- The task -
If a line in the entries below includes the string "hard", copy it out.

=== Section Start ===

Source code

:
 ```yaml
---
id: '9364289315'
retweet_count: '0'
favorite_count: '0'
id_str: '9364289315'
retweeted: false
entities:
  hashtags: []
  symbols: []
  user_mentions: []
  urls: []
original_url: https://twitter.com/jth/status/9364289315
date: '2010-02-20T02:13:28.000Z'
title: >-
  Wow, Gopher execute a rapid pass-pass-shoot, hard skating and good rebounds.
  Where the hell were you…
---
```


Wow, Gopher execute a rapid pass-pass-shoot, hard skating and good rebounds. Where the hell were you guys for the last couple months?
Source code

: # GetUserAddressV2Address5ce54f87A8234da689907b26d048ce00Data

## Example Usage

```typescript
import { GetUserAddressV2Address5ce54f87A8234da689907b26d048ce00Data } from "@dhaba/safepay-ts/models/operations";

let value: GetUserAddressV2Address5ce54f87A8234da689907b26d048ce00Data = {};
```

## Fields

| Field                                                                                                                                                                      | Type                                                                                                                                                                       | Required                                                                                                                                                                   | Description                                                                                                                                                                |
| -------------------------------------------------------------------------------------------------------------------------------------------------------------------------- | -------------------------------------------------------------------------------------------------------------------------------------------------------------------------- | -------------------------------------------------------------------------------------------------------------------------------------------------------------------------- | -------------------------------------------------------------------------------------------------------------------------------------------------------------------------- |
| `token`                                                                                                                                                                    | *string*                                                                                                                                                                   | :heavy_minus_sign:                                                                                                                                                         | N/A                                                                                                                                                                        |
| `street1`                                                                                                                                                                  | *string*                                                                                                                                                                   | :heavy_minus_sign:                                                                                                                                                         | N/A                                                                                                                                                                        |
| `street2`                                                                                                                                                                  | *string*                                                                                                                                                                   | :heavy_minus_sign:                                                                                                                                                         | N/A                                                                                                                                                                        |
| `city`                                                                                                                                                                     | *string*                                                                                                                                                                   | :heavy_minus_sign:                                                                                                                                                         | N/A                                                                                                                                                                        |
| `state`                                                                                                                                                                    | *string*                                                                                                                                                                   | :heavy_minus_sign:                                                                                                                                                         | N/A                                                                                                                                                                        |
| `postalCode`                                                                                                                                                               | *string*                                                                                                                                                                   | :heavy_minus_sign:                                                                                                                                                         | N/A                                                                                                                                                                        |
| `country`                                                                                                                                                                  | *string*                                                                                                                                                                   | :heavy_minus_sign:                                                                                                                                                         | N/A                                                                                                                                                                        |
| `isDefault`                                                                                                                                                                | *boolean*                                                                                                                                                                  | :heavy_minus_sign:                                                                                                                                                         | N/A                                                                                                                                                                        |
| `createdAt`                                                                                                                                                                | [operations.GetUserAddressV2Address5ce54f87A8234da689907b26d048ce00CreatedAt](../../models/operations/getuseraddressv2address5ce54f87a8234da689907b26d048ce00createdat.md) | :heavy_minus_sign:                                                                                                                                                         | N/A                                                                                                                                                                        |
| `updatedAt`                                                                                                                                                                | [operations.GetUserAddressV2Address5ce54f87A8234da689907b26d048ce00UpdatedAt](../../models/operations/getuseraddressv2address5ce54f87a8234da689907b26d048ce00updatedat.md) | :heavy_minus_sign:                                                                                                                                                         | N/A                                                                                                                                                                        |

=== Section End ===

- Answer to the exercise -
  Wow, Gopher execute a rapid pass-pass-shoot, hard skating and good rebounds.
Wow, Gopher execute a rapid pass-pass-shoot, hard skating and good rebounds. Where the hell were you guys for the last couple months?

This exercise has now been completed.